Academic visualisation papers often include a small evaluation element towards the end. Evaluations are rarely comparative and are performed by visualisation experts rather than HCI professionals. Generally this results in huge biases towards authors’ own “cool” visualisations.

Timeline Compare

An example is the ‘timeline compare’ project above – although well intentioned and designed well, the evaluation consisted a very small sample size with no working prototype to play with.

Evaluating interactive visualisations is a subject in it’s own right: it is a branch of human computer interaction research. It has inherent problems – tools have biases towards the data sets and tasks they were designed for, hence can be hard to compare. Similarly, users have a broad range of expertise and domain knowledge. So a firm methodology is necessary.

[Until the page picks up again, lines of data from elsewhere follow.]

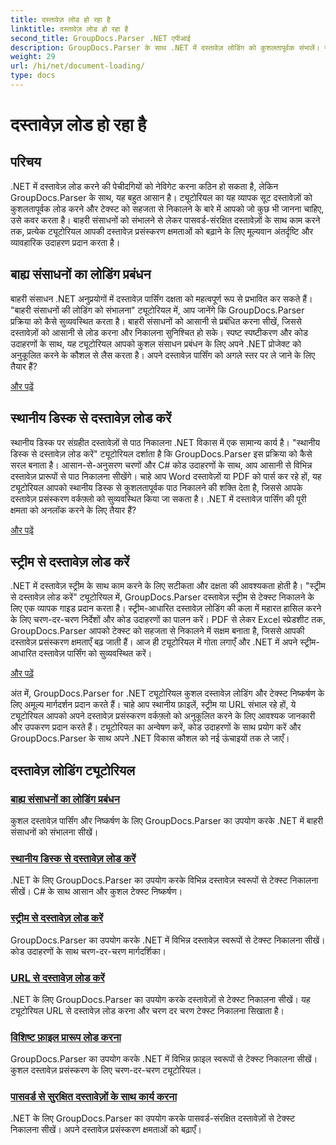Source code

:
 ```yaml
---
title: दस्तावेज़ लोड हो रहा है
linktitle: दस्तावेज़ लोड हो रहा है
second_title: GroupDocs.Parser .NET एपीआई
description: GroupDocs.Parser के साथ .NET में दस्तावेज़ लोडिंग को कुशलतापूर्वक संभालें। स्थानीय डिस्क, स्ट्रीम, URL, और बहुत कुछ से टेक्स्ट निकालना सीखें।
weight: 29
url: /hi/net/document-loading/
type: docs
---
```

# दस्तावेज़ लोड हो रहा है

## परिचय

.NET में दस्तावेज़ लोड करने की पेचीदगियों को नेविगेट करना कठिन हो सकता है, लेकिन GroupDocs.Parser के साथ, यह बहुत आसान है। ट्यूटोरियल का यह व्यापक सूट दस्तावेज़ों को कुशलतापूर्वक लोड करने और टेक्स्ट को सहजता से निकालने के बारे में आपको जो कुछ भी जानना चाहिए, उसे कवर करता है। बाहरी संसाधनों को संभालने से लेकर पासवर्ड-संरक्षित दस्तावेज़ों के साथ काम करने तक, प्रत्येक ट्यूटोरियल आपकी दस्तावेज़ प्रसंस्करण क्षमताओं को बढ़ाने के लिए मूल्यवान अंतर्दृष्टि और व्यावहारिक उदाहरण प्रदान करता है।

## बाह्य संसाधनों का लोडिंग प्रबंधन

बाहरी संसाधन .NET अनुप्रयोगों में दस्तावेज़ पार्सिंग दक्षता को महत्वपूर्ण रूप से प्रभावित कर सकते हैं। "बाहरी संसाधनों की लोडिंग को संभालना" ट्यूटोरियल में, आप जानेंगे कि GroupDocs.Parser प्रक्रिया को कैसे सुव्यवस्थित करता है। बाहरी संसाधनों को आसानी से प्रबंधित करना सीखें, जिससे दस्तावेज़ों को आसानी से लोड करना और निकालना सुनिश्चित हो सके। स्पष्ट स्पष्टीकरण और कोड उदाहरणों के साथ, यह ट्यूटोरियल आपको कुशल संसाधन प्रबंधन के लिए अपने .NET प्रोजेक्ट को अनुकूलित करने के कौशल से लैस करता है। अपने दस्तावेज़ पार्सिंग को अगले स्तर पर ले जाने के लिए तैयार हैं?

[और पढ़ें](./handling-loading-of-external-resources/)

## स्थानीय डिस्क से दस्तावेज़ लोड करें

स्थानीय डिस्क पर संग्रहीत दस्तावेज़ों से पाठ निकालना .NET विकास में एक सामान्य कार्य है। "स्थानीय डिस्क से दस्तावेज़ लोड करें" ट्यूटोरियल दर्शाता है कि GroupDocs.Parser इस प्रक्रिया को कैसे सरल बनाता है। आसान-से-अनुसरण चरणों और C# कोड उदाहरणों के साथ, आप आसानी से विभिन्न दस्तावेज़ प्रारूपों से पाठ निकालना सीखेंगे। चाहे आप Word दस्तावेज़ों या PDF को पार्स कर रहे हों, यह ट्यूटोरियल आपको स्थानीय डिस्क से कुशलतापूर्वक पाठ निकालने की शक्ति देता है, जिससे आपके दस्तावेज़ प्रसंस्करण वर्कफ़्लो को सुव्यवस्थित किया जा सकता है। .NET में दस्तावेज़ पार्सिंग की पूरी क्षमता को अनलॉक करने के लिए तैयार हैं?

[और पढ़ें](./load-document-from-local-disk/)

## स्ट्रीम से दस्तावेज़ लोड करें

.NET में दस्तावेज़ स्ट्रीम के साथ काम करने के लिए सटीकता और दक्षता की आवश्यकता होती है। "स्ट्रीम से दस्तावेज़ लोड करें" ट्यूटोरियल में, GroupDocs.Parser दस्तावेज़ स्ट्रीम से टेक्स्ट निकालने के लिए एक व्यापक गाइड प्रदान करता है। स्ट्रीम-आधारित दस्तावेज़ लोडिंग की कला में महारत हासिल करने के लिए चरण-दर-चरण निर्देशों और कोड उदाहरणों का पालन करें। PDF से लेकर Excel स्प्रेडशीट तक, GroupDocs.Parser आपको टेक्स्ट को सहजता से निकालने में सक्षम बनाता है, जिससे आपकी दस्तावेज़ प्रसंस्करण क्षमताएँ बढ़ जाती हैं। आज ही ट्यूटोरियल में गोता लगाएँ और .NET में अपने स्ट्रीम-आधारित दस्तावेज़ पार्सिंग को सुव्यवस्थित करें।

[और पढ़ें](./load-document-from-stream/)

अंत में, GroupDocs.Parser for .NET ट्यूटोरियल कुशल दस्तावेज़ लोडिंग और टेक्स्ट निष्कर्षण के लिए अमूल्य मार्गदर्शन प्रदान करते हैं। चाहे आप स्थानीय फ़ाइलें, स्ट्रीम या URL संभाल रहे हों, ये ट्यूटोरियल आपको अपने दस्तावेज़ प्रसंस्करण वर्कफ़्लो को अनुकूलित करने के लिए आवश्यक जानकारी और उपकरण प्रदान करते हैं। ट्यूटोरियल का अन्वेषण करें, कोड उदाहरणों के साथ प्रयोग करें और GroupDocs.Parser के साथ अपने .NET विकास कौशल को नई ऊंचाइयों तक ले जाएँ।

## दस्तावेज़ लोडिंग ट्यूटोरियल
### [बाह्य संसाधनों का लोडिंग प्रबंधन](./handling-loading-of-external-resources/)
कुशल दस्तावेज़ पार्सिंग और निष्कर्षण के लिए GroupDocs.Parser का उपयोग करके .NET में बाहरी संसाधनों को संभालना सीखें।
### [स्थानीय डिस्क से दस्तावेज़ लोड करें](./load-document-from-local-disk/)
.NET के लिए GroupDocs.Parser का उपयोग करके विभिन्न दस्तावेज़ स्वरूपों से टेक्स्ट निकालना सीखें। C# के साथ आसान और कुशल टेक्स्ट निष्कर्षण।
### [स्ट्रीम से दस्तावेज़ लोड करें](./load-document-from-stream/)
GroupDocs.Parser का उपयोग करके .NET में विभिन्न दस्तावेज़ स्वरूपों से टेक्स्ट निकालना सीखें। कोड उदाहरणों के साथ चरण-दर-चरण मार्गदर्शिका।
### [URL से दस्तावेज़ लोड करें](./load-document-from-url/)
.NET के लिए GroupDocs.Parser का उपयोग करके दस्तावेज़ों से टेक्स्ट निकालना सीखें। यह ट्यूटोरियल URL से दस्तावेज़ लोड करना और चरण दर चरण टेक्स्ट निकालना सिखाता है।
### [विशिष्ट फ़ाइल प्रारूप लोड करना](./loading-specific-file-formats/)
GroupDocs.Parser का उपयोग करके .NET में विभिन्न फ़ाइल स्वरूपों से टेक्स्ट निकालना सीखें। कुशल दस्तावेज़ प्रसंस्करण के लिए चरण-दर-चरण ट्यूटोरियल।
### [पासवर्ड से सुरक्षित दस्तावेज़ों के साथ कार्य करना](./working-with-password-protected-documents/)
.NET के लिए GroupDocs.Parser का उपयोग करके पासवर्ड-संरक्षित दस्तावेज़ों से टेक्स्ट निकालना सीखें। अपने दस्तावेज़ प्रसंस्करण क्षमताओं को बढ़ाएँ।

Experimental valuations consist of experiments to prove or disprove hypotheses. Typically these revolve around the ability of users to perform tasks: this is measured in terms of time taken and accuracy. Aesthetics and general usability are dealt with using questionnaires. Videos are recorded of activities. A good experimental evaluation is therefore very labour intensive. Furthermore there is a danger that reporting focuses on results of the form “X is better than Y for task Z” but the underlying reasons why also need examination.

Papers on evaluations can be restricted to very specific visualisations, so can be difficult to derive general principles from such studies.

Ideally I’d like to summarise lessons learnt, but due to a lack of depth in the literature on evaluation aspects of temporal visualisations, I’m unable to offer this. Instead it seems a task focused ‘fit for purpose’ study should be made for each domain.